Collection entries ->
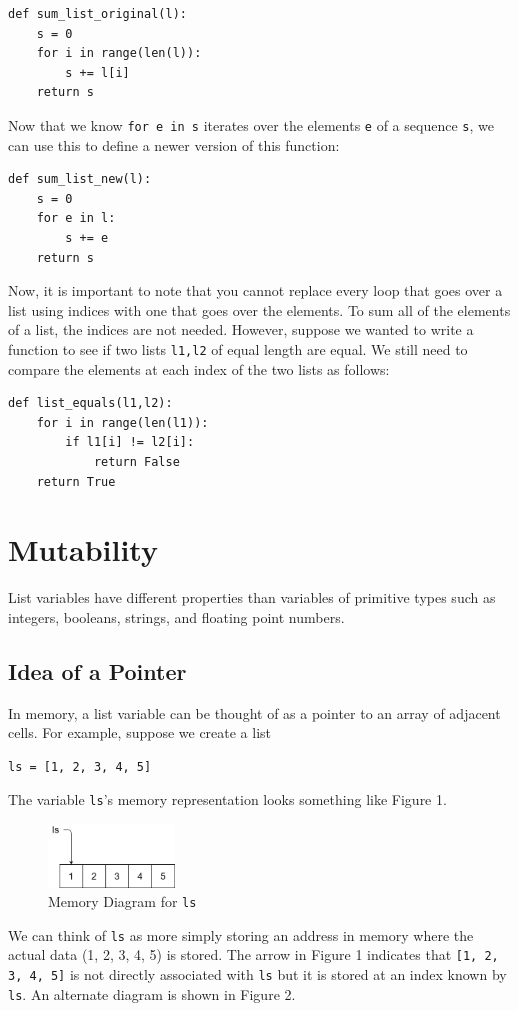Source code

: \documentclass{article}
\begin{document}
\begin{verbatim}
def sum_list_original(l):
    s = 0
    for i in range(len(l)):
        s += l[i]
    return s
\end{verbatim}
Now that we know \texttt{for e in s} iterates over the elements \texttt{e} of a sequence \texttt{s}, we can use this to define a newer version of this function:
\begin{verbatim}
def sum_list_new(l):
    s = 0
    for e in l:
        s += e
    return s
\end{verbatim}
Now, it is important to note that you cannot replace every loop that goes over a list using indices with one that goes over the elements. To sum all of the elements of a list, the indices are not needed. However, suppose we wanted to write a function to see if two lists \texttt{l1,l2} of equal length are equal. We still need to compare the elements at each index of the two lists as follows:
\begin{verbatim}
def list_equals(l1,l2):
    for i in range(len(l1)):
        if l1[i] != l2[i]:
            return False
    return True
\end{verbatim}


\section{Mutability}
List variables have different properties than variables of primitive types such as integers, booleans, strings, and floating point numbers. 

\subsection{Idea of a Pointer}
In memory, a list variable can be thought of as a pointer to an array of adjacent cells. For example, suppose we create a list
\begin{verbatim}
ls = [1, 2, 3, 4, 5]
\end{verbatim}
The variable \texttt{ls}'s memory representation looks something like Figure 1.

\newpage

\begin{figure}[hbt]
    \centering
    \includegraphics[width=0.3\textwidth]{pointer_diagram_1.png}
    \caption{Memory Diagram for \texttt{ls}}
    \label{fig:my_label}
\end{figure}
\noindent We can think of \texttt{ls} as more simply storing an address in memory where the actual data (1, 2, 3, 4, 5) is stored. The arrow in Figure 1 indicates that \texttt{[1, 2, 3, 4, 5]} is not directly associated with \texttt{ls} but it is stored at an index known by \texttt{ls}. An alternate diagram is shown in Figure 2.
\end{document}
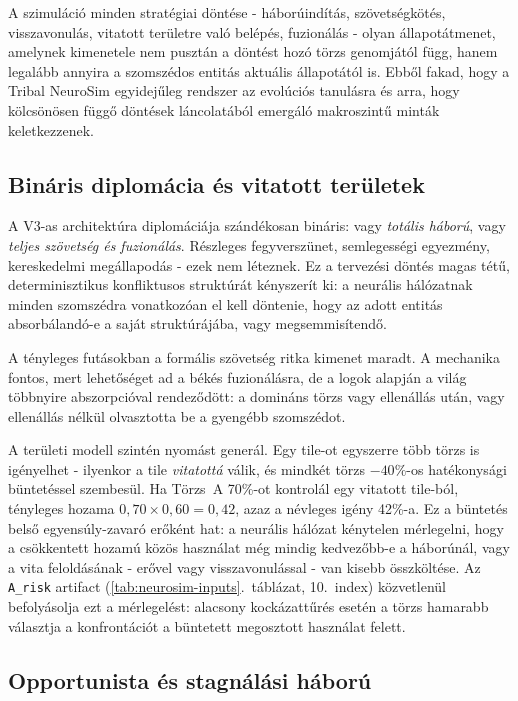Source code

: ﻿\documentclass[a4paper,12pt]{report}
\begin{document}
A szimuláció minden stratégiai döntése - háborúindítás, szövetségkötés, visszavonulás,
vitatott területre való belépés, fuzionálás - olyan állapotátmenet, amelynek kimenetele
nem pusztán a döntést hozó törzs genomjától függ, hanem legalább annyira a szomszédos
entitás aktuális állapotától is. Ebből fakad, hogy a Tribal NeuroSim egyidejűleg
rendszer az evolúciós tanulásra és arra, hogy kölcsönösen függő döntések láncolatából
emergáló makroszintű minták keletkezzenek.

\subsection*{Bináris diplomácia és vitatott területek}

A V3-as architektúra diplomáciája szándékosan bináris: vagy \textit{totális háború},
vagy \textit{teljes szövetség és fuzionálás}. Részleges fegyverszünet, semlegességi
egyezmény, kereskedelmi megállapodás - ezek nem léteznek. Ez a tervezési döntés
magas tétű, determinisztikus konfliktusos struktúrát kényszerít ki: a neurális hálózatnak
minden szomszédra vonatkozóan el kell döntenie, hogy az adott entitás absorbálandó-e
a saját struktúrájába, vagy megsemmisítendő.

A tényleges futásokban a formális szövetség ritka kimenet maradt. A mechanika
fontos, mert lehetőséget ad a békés fuzionálásra, de a logok alapján a világ
többnyire abszorpcióval rendeződött: a domináns törzs vagy ellenállás után,
vagy ellenállás nélkül olvasztotta be a gyengébb szomszédot.

A területi modell szintén nyomást generál. Egy tile-ot egyszerre több törzs is igényelhet -
ilyenkor a tile \textit{vitatottá} válik, és mindkét törzs $-40\%$-os hatékonysági
büntetéssel szembesül. Ha Törzs~A 70\%-ot kontrolál egy vitatott tile-ból, tényleges
hozama $0{,}70 \times 0{,}60 = 0{,}42$, azaz a névleges igény 42\%-a. Ez a büntetés
belső egyensúly-zavaró erőként hat: a neurális hálózat kénytelen mérlegelni, hogy
a csökkentett hozamú közös használat még mindig kedvezőbb-e a háborúnál, vagy a
vita feloldásának - erővel vagy visszavonulással - van kisebb összköltése.
Az \texttt{A\_risk} artifact (\ref{tab:neurosim-inputs}.~táblázat, 10.~index)
közvetlenül befolyásolja ezt a mérlegelést: alacsony kockázattűrés esetén a törzs
hamarabb választja a konfrontációt a büntetett megosztott használat felett.

\subsection*{Opportunista és stagnálási háború}
\end{document}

YOUR ASSIGNMENT ->
Count, in the data above, the lines that hold "tényleges". Return only that count.

RESULT ->
2